## [Problem statement]
What you return must match the entries exactly, except that the pictures are gone.

Dataset entries:

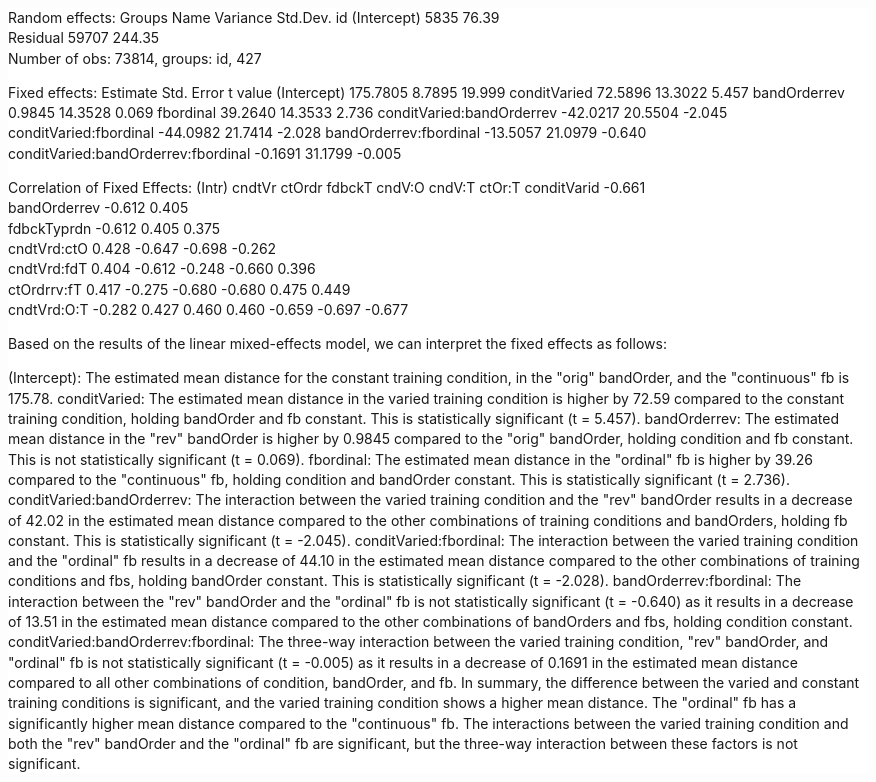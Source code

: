Random effects:
 Groups   Name        Variance Std.Dev.
 id       (Intercept)  5835     76.39  
 Residual             59707    244.35  
Number of obs: 73814, groups:  id, 427

Fixed effects:
                                             Estimate Std. Error t value
(Intercept)                                  175.7805     8.7895  19.999
conditVaried                                  72.5896    13.3022   5.457
bandOrderrev                                    0.9845    14.3528   0.069
fbordinal                           39.2640    14.3533   2.736
conditVaried:bandOrderrev                     -42.0217    20.5504  -2.045
conditVaried:fbordinal             -44.0982    21.7414  -2.028
bandOrderrev:fbordinal              -13.5057    21.0979  -0.640
conditVaried:bandOrderrev:fbordinal  -0.1691    31.1799  -0.005

Correlation of Fixed Effects:
            (Intr) cndtVr ctOrdr fdbckT cndV:O cndV:T ctOr:T
conditVarid -0.661                                          
bandOrderrev -0.612  0.405                                   
fdbckTyprdn -0.612  0.405  0.375                            
cndtVrd:ctO  0.428 -0.647 -0.698 -0.262                     
cndtVrd:fdT  0.404 -0.612 -0.248 -0.660  0.396              
ctOrdrrv:fT  0.417 -0.275 -0.680 -0.680  0.475  0.449       
cndtVrd:O:T -0.282  0.427  0.460  0.460 -0.659 -0.697 -0.677


Based on the results of the linear mixed-effects model, we can interpret the fixed effects as follows:

(Intercept): The estimated mean distance for the constant training condition, in the "orig" bandOrder, and the "continuous" fb is 175.78.
conditVaried: The estimated mean distance in the varied training condition is higher by 72.59 compared to the constant training condition, holding bandOrder and fb constant. This is statistically significant (t = 5.457).
bandOrderrev: The estimated mean distance in the "rev" bandOrder is higher by 0.9845 compared to the "orig" bandOrder, holding condition and fb constant. This is not statistically significant (t = 0.069).
fbordinal: The estimated mean distance in the "ordinal" fb is higher by 39.26 compared to the "continuous" fb, holding condition and bandOrder constant. This is statistically significant (t = 2.736).
conditVaried:bandOrderrev: The interaction between the varied training condition and the "rev" bandOrder results in a decrease of 42.02 in the estimated mean distance compared to the other combinations of training conditions and bandOrders, holding fb constant. This is statistically significant (t = -2.045).
conditVaried:fbordinal: The interaction between the varied training condition and the "ordinal" fb results in a decrease of 44.10 in the estimated mean distance compared to the other combinations of training conditions and fbs, holding bandOrder constant. This is statistically significant (t = -2.028).
bandOrderrev:fbordinal: The interaction between the "rev" bandOrder and the "ordinal" fb is not statistically significant (t = -0.640) as it results in a decrease of 13.51 in the estimated mean distance compared to the other combinations of bandOrders and fbs, holding condition constant.
conditVaried:bandOrderrev:fbordinal: The three-way interaction between the varied training condition, "rev" bandOrder, and "ordinal" fb is not statistically significant (t = -0.005) as it results in a decrease of 0.1691 in the estimated mean distance compared to all other combinations of condition, bandOrder, and fb.
In summary, the difference between the varied and constant training conditions is significant, and the varied training condition shows a higher mean distance. The "ordinal" fb has a significantly higher mean distance compared to the "continuous" fb. The interactions between the varied training condition and both the "rev" bandOrder and the "ordinal" fb are significant, but the three-way interaction between these factors is not significant.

## [Exercise response]
Source code

:Random effects:
 Groups   Name        Variance Std.Dev.
 id       (Intercept)  5835     76.39  
 Residual             59707    244.35  
Number of obs: 73814, groups:  id, 427

Fixed effects:
                                             Estimate Std. Error t value
(Intercept)                                  175.7805     8.7895  19.999
conditVaried                                  72.5896    13.3022   5.457
bandOrderrev                                    0.9845    14.3528   0.069
fbordinal                           39.2640    14.3533   2.736
conditVaried:bandOrderrev                     -42.0217    20.5504  -2.045
conditVaried:fbordinal             -44.0982    21.7414  -2.028
bandOrderrev:fbordinal              -13.5057    21.0979  -0.640
conditVaried:bandOrderrev:fbordinal  -0.1691    31.1799  -0.005

Correlation of Fixed Effects:
            (Intr) cndtVr ctOrdr fdbckT cndV:O cndV:T ctOr:T
conditVarid -0.661                                          
bandOrderrev -0.612  0.405                                   
fdbckTyprdn -0.612  0.405  0.375                            
cndtVrd:ctO  0.428 -0.647 -0.698 -0.262                     
cndtVrd:fdT  0.404 -0.612 -0.248 -0.660  0.396              
ctOrdrrv:fT  0.417 -0.275 -0.680 -0.680  0.475  0.449       
cndtVrd:O:T -0.282  0.427  0.460  0.460 -0.659 -0.697 -0.677


Based on the results of the linear mixed-effects model, we can interpret the fixed effects as follows:

(Intercept): The estimated mean distance for the constant training condition, in the "orig" bandOrder, and the "continuous" fb is 175.78.
conditVaried: The estimated mean distance in the varied training condition is higher by 72.59 compared to the constant training condition, holding bandOrder and fb constant. This is statistically significant (t = 5.457).
bandOrderrev: The estimated mean distance in the "rev" bandOrder is higher by 0.9845 compared to the "orig" bandOrder, holding condition and fb constant. This is not statistically significant (t = 0.069).
fbordinal: The estimated mean distance in the "ordinal" fb is higher by 39.26 compared to the "continuous" fb, holding condition and bandOrder constant. This is statistically significant (t = 2.736).
conditVaried:bandOrderrev: The interaction between the varied training condition and the "rev" bandOrder results in a decrease of 42.02 in the estimated mean distance compared to the other combinations of training conditions and bandOrders, holding fb constant. This is statistically significant (t = -2.045).
conditVaried:fbordinal: The interaction between the varied training condition and the "ordinal" fb results in a decrease of 44.10 in the estimated mean distance compared to the other combinations of training conditions and fbs, holding bandOrder constant. This is statistically significant (t = -2.028).
bandOrderrev:fbordinal: The interaction between the "rev" bandOrder and the "ordinal" fb is not statistically significant (t = -0.640) as it results in a decrease of 13.51 in the estimated mean distance compared to the other combinations of bandOrders and fbs, holding condition constant.
conditVaried:bandOrderrev:fbordinal: The three-way interaction between the varied training condition, "rev" bandOrder, and "ordinal" fb is not statistically significant (t = -0.005) as it results in a decrease of 0.1691 in the estimated mean distance compared to all other combinations of condition, bandOrder, and fb.
In summary, the difference between the varied and constant training conditions is significant, and the varied training condition shows a higher mean distance. The "ordinal" fb has a significantly higher mean distance compared to the "continuous" fb. The interactions between the varied training condition and both the "rev" bandOrder and the "ordinal" fb are significant, but the three-way interaction between these factors is not significant.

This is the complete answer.